The Rivertown PACE center offers participants: various health care services, such as on-site treatment by physicians and therapies (e.g., physical, occupational, speech); breakfast and lunch; different programs and activities; and a place to socialize. “The PACE program is kind of the ultimate of managed care,” says Myers, noting a PACE center is not like the typical neighborhood senior center. “These [participants] are very frail people who would otherwise be in a nursing home.” CSI receives payments from Medicaid and Medicare for each participant to defray the costs of the provided services.

            (For more details on PACE programs: http://tinyurl.com/7gsstx6, http://www.npaaonline.com)

Future Plans

Myers said details of the community café and the programming for it haven’t been finalized.
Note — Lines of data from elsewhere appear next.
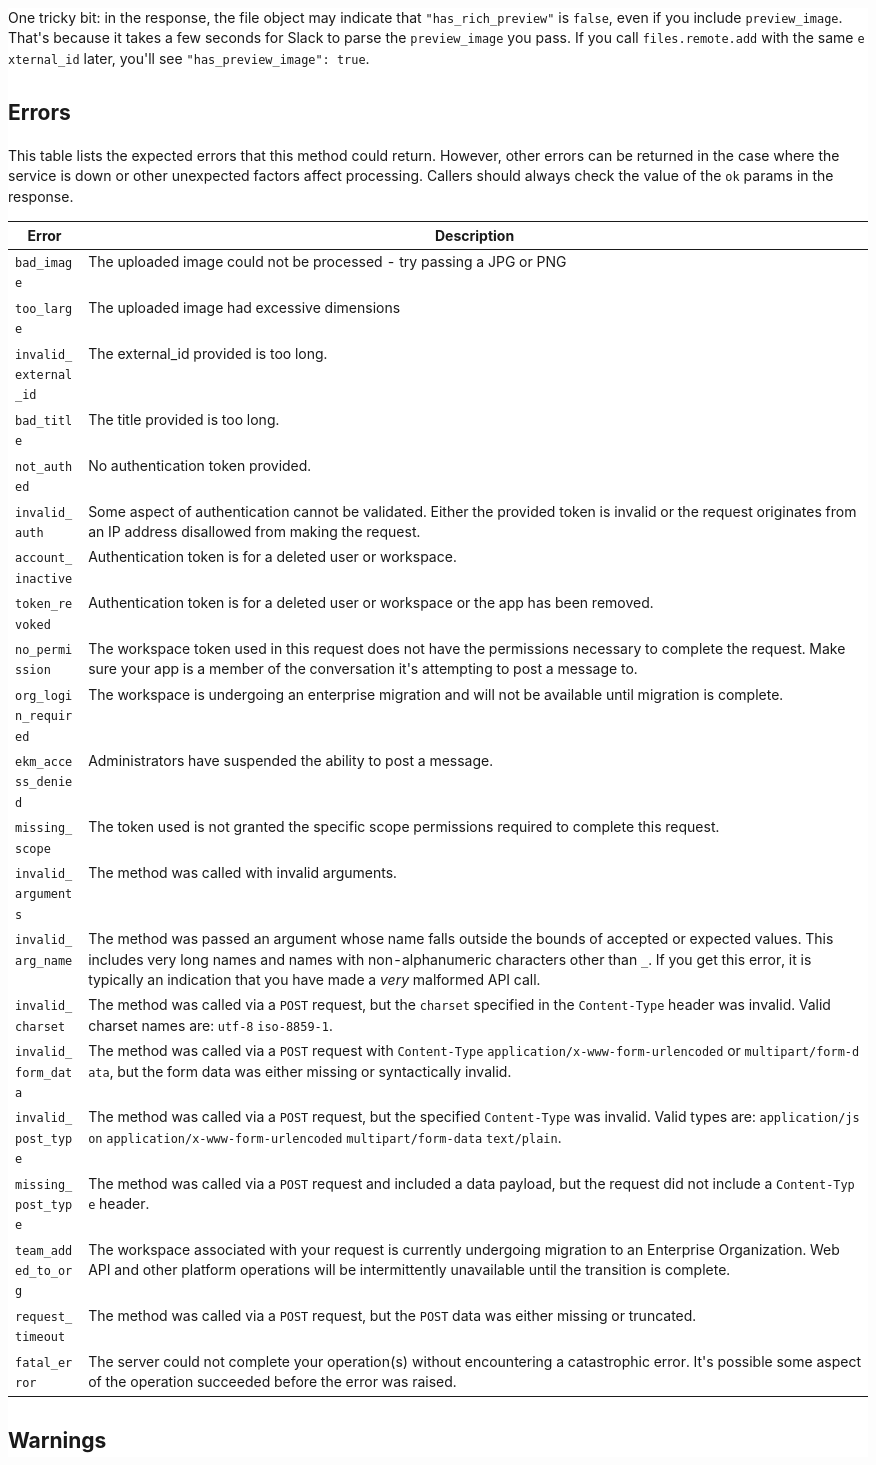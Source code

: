 One tricky bit: in the response, the file object may indicate that `"has_rich_preview"` is `false`, even if you include `preview_image`. That's because it takes a few seconds for Slack to parse the `preview_image` you pass. If you call `files.remote.add` with the same `external_id` later, you'll see `"has_preview_image": true`.

## Errors

This table lists the expected errors that this method could return. However, other errors can be returned in the case where the service is down or other unexpected factors affect processing. Callers should always check the value of the `ok` params in the response.

| Error | Description |
| --- | --- |
| `bad_image` | The uploaded image could not be processed - try passing a JPG or PNG |
| `too_large` | The uploaded image had excessive dimensions |
| `invalid_external_id` | The external\_id provided is too long. |
| `bad_title` | The title provided is too long. |
| `not_authed` | No authentication token provided. |
| `invalid_auth` | Some aspect of authentication cannot be validated. Either the provided token is invalid or the request originates from an IP address disallowed from making the request. |
| `account_inactive` | Authentication token is for a deleted user or workspace. |
| `token_revoked` | Authentication token is for a deleted user or workspace or the app has been removed. |
| `no_permission` | The workspace token used in this request does not have the permissions necessary to complete the request. Make sure your app is a member of the conversation it's attempting to post a message to. |
| `org_login_required` | The workspace is undergoing an enterprise migration and will not be available until migration is complete. |
| `ekm_access_denied` | Administrators have suspended the ability to post a message. |
| `missing_scope` | The token used is not granted the specific scope permissions required to complete this request. |
| `invalid_arguments` | The method was called with invalid arguments. |
| `invalid_arg_name` | The method was passed an argument whose name falls outside the bounds of accepted or expected values. This includes very long names and names with non-alphanumeric characters other than `_`. If you get this error, it is typically an indication that you have made a _very_ malformed API call. |
| `invalid_charset` | The method was called via a `POST` request, but the `charset` specified in the `Content-Type` header was invalid. Valid charset names are: `utf-8` `iso-8859-1`. |
| `invalid_form_data` | The method was called via a `POST` request with `Content-Type` `application/x-www-form-urlencoded` or `multipart/form-data`, but the form data was either missing or syntactically invalid. |
| `invalid_post_type` | The method was called via a `POST` request, but the specified `Content-Type` was invalid. Valid types are: `application/json` `application/x-www-form-urlencoded` `multipart/form-data` `text/plain`. |
| `missing_post_type` | The method was called via a `POST` request and included a data payload, but the request did not include a `Content-Type` header. |
| `team_added_to_org` | The workspace associated with your request is currently undergoing migration to an Enterprise Organization. Web API and other platform operations will be intermittently unavailable until the transition is complete. |
| `request_timeout` | The method was called via a `POST` request, but the `POST` data was either missing or truncated. |
| `fatal_error` | The server could not complete your operation(s) without encountering a catastrophic error. It's possible some aspect of the operation succeeded before the error was raised. |

## Warnings
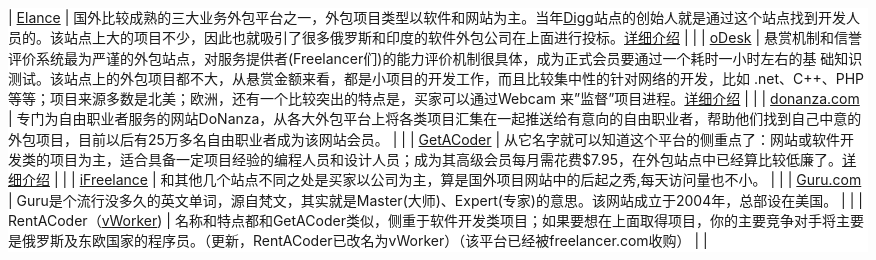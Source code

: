 | [Elance](http://www.dpbolvw.net/click-3947065-10777932?url=http%3A%2F%2Fwww.elance.com%2Fp%2Flanding%2Fprovider.html) | 国外比较成熟的三大业务外包平台之一，外包项目类型以软件和网站为主。当年[Digg](http://digg.com/)站点的创始人就是通过这个站点找到开发人员的。该站点上大的项目不少，因此也就吸引了很多俄罗斯和印度的软件外包公司在上面进行投标。[详细介绍](http://www.freelancer-life.cn/freelancer-websites/elance.html)                                                                                                                                 |                                                                                                  |
| [oDesk](http://www.jdoqocy.com/click-5294866-10713510)                                                                | 悬赏机制和信誉评价系统最为严谨的外包站点，对服务提供者(Freelancer们)的能力评价机制很具体，成为正式会员要通过一个耗时一小时左右的基 础知识测试。该站点上的外包项目都不大，从悬赏金额来看，都是小项目的开发工作，而且比较集中性的针对网络的开发，比如 .net、C++、PHP 等等；项目来源多数是北美；欧洲，还有一个比较突出的特点是，买家可以通过Webcam 来”监督”项目进程。[详细介绍](http://www.freelancer-life.cn/freelancer-websites/odesk.html)                                                          |                                                                                                  |
| [donanza.com](http://chinafreelancerprojects.donanza.com/)                                                            | 专门为自由职业者服务的网站DoNanza，从各大外包平台上将各类项目汇集在一起推送给有意向的自由职业者，帮助他们找到自己中意的外包项目，目前以后有25万多名自由职业者成为该网站会员。                                                                                                                                                                                                                                     |                                                                                                  |
| [GetACoder](http://www.getacoder.com/affiliates/ref.php?u=giftlord)                                                   | 从它名字就可以知道这个平台的侧重点了：网站或软件开发类的项目为主，适合具备一定项目经验的编程人员和设计人员；成为其高级会员每月需花费$7.95，在外包站点中已经算比较低廉了。[详细介绍](http://www.freelancer-life.cn/freelancer-websites/getacoder.html)                                                                                                                                                                 |                                                                                                  |
| [iFreelance](http://www.ifreelance.com/)                                                                              | 和其他几个站点不同之处是买家以公司为主，算是国外项目网站中的后起之秀,每天访问量也不小。                                                                                                                                                                                                                                                                                    |                                                                                                  |
| [Guru.com](http://www.guru.com/index.aspx)                                                                            | Guru是个流行没多久的英文单词，源自梵文，其实就是Master(大师)、Expert(专家)的意思。该网站成立于2004年，总部设在美国。                                                                                                                                                                                                                                                          |                                                                                                  |
| RentACoder（[vWorker](http://www.vWorker.com/RentACoder/DotNet/SoftwareCoders/HowItWorks.aspx?txtFromURL=AId_7567373)) | 名称和特点都和GetACoder类似，侧重于软件开发类项目；如果要想在上面取得项目，你的主要竞争对手将主要是俄罗斯及东欧国家的程序员。（更新，RentACoder已改名为vWorker）（该平台已经被freelancer.com收购）                                                                                                                                                                                                           |                                                                                                  |
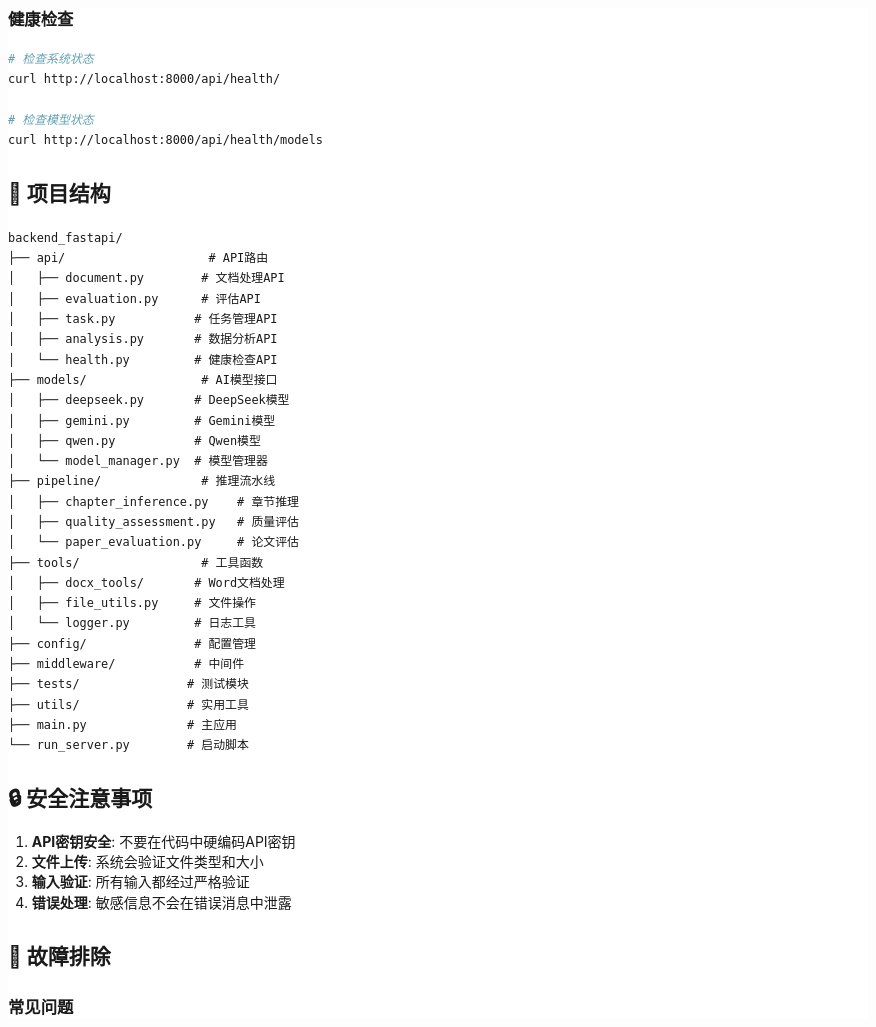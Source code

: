 ### 健康检查

```bash
# 检查系统状态
curl http://localhost:8000/api/health/

# 检查模型状态
curl http://localhost:8000/api/health/models
```

## 📁 项目结构

```
backend_fastapi/
├── api/                    # API路由
│   ├── document.py        # 文档处理API
│   ├── evaluation.py      # 评估API
│   ├── task.py           # 任务管理API
│   ├── analysis.py       # 数据分析API
│   └── health.py         # 健康检查API
├── models/                # AI模型接口
│   ├── deepseek.py       # DeepSeek模型
│   ├── gemini.py         # Gemini模型
│   ├── qwen.py           # Qwen模型
│   └── model_manager.py  # 模型管理器
├── pipeline/              # 推理流水线
│   ├── chapter_inference.py    # 章节推理
│   ├── quality_assessment.py   # 质量评估
│   └── paper_evaluation.py     # 论文评估
├── tools/                 # 工具函数
│   ├── docx_tools/       # Word文档处理
│   ├── file_utils.py     # 文件操作
│   └── logger.py         # 日志工具
├── config/               # 配置管理
├── middleware/           # 中间件
├── tests/               # 测试模块
├── utils/               # 实用工具
├── main.py              # 主应用
└── run_server.py        # 启动脚本
```

## 🔒 安全注意事项

1. **API密钥安全**: 不要在代码中硬编码API密钥
2. **文件上传**: 系统会验证文件类型和大小
3. **输入验证**: 所有输入都经过严格验证
4. **错误处理**: 敏感信息不会在错误消息中泄露

## 🐛 故障排除

### 常见问题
He indicated that PVM is looking at the type of community café that Mather LifeWays has built in Chicago and a few other cities. According to Myers, these are open to people of all ages and feature “all kinds of life enrichment programs and services.”

Once fully completed, Rivertown Neighborhood will be that rarest of products – a continuing care retirement community (CCRC) affordable to low-income seniors.

CCRCs provide a variety of housing options for seniors and different levels of health care depending on their needs, enabling residents as they age and have more health problems to move from an independent apartment to assisted living to skilled nursing care. Residents usually pay a large monthly fee and substantial upfront entry fee.

Myers said nearly all CCRCs are “for people who have the means to pay for that…But people of low-income don’t have that option for the most part. At Rivertown Neighborhood they will. So somebody could live in an apartment in this new building that we’re constructing. Say something happens after five years and they need assisted living. They could move across the parking lot to the affordable assisted living, and if they need the support of PACE it’s right there. And if they ultimately needed to be in a nursing home, the Green Houses® would be there. They’d have the benefit of this whole continuum, and it wouldn’t be based entirely on their financial status.”

“Here people can still have their own apartment, get the care they need, and it’s affordable. And they still have some choices and have privacy and independence. That really responds to what mostly anybody, regardless of income, would really want.”